Laparoscopic liver resection is increasingly being performed with results comparable to open cases while incurring less trauma and reducing recovery time. The tradeoff is increased difficulty due to limited visibility and restricted freedom of movement. Image-guided surgical navigation systems have the potential to help localize anatomical features to improve procedural safety and achieve better surgical resection outcome. Previous research has demonstrated that intraoperative surface data can be used to drive a finite element tissue mechanics organ model such that high resolution preoperative scans are registered and visualized in the context of the current surgical pose. In this paper we present an investigation of using sparse data as imposed by laparoscopic limitations to drive a registration model. Non-contact laparoscopicallyacquired surface swabbing and mock-ultrasound subsurface data were used within the context of a nonrigid registration methodology to align mock deformed intraoperative surface data to the corresponding preoperative liver model as derived from pre-operative image segmentations.
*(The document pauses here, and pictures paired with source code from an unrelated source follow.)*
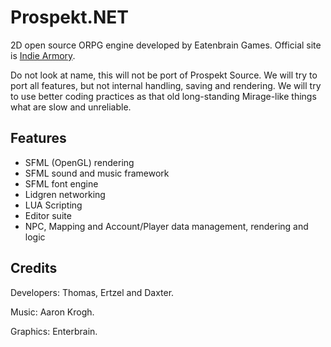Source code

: Prospekt.NET
===============

2D open source ORPG engine developed by Eatenbrain Games. Official site is [Indie Armory](http://indiearmory.com).

Do not look at name, this will not be port of Prospekt Source. We will try to port all features, but not internal handling, saving and rendering. We will try to use better coding practices as that old long-standing Mirage-like things what are slow and unreliable.

Features
--------
* SFML (OpenGL) rendering
* SFML sound and music framework
* SFML font engine
* Lidgren networking
* LUA Scripting
* Editor suite
* NPC, Mapping and Account/Player data management, rendering and logic

Credits
-------

Developers:
Thomas, Ertzel and Daxter.

Music:
Aaron Krogh.

Graphics:
Enterbrain.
The mock testing setup to validate the potential of this approach used a tissue-mimicking liver phantom with a realistic abdomen-port patient configuration. Experimental results demonstrates a range of target registration errors (TRE) on the order of 5mm were achieving using only surface swab data, while use of only subsurface data yielded errors on the order of 6mm. Registrations using a combination of both datasets achieved TRE on the order of 2.5mm and represent a sizeable improvement over either dataset alone.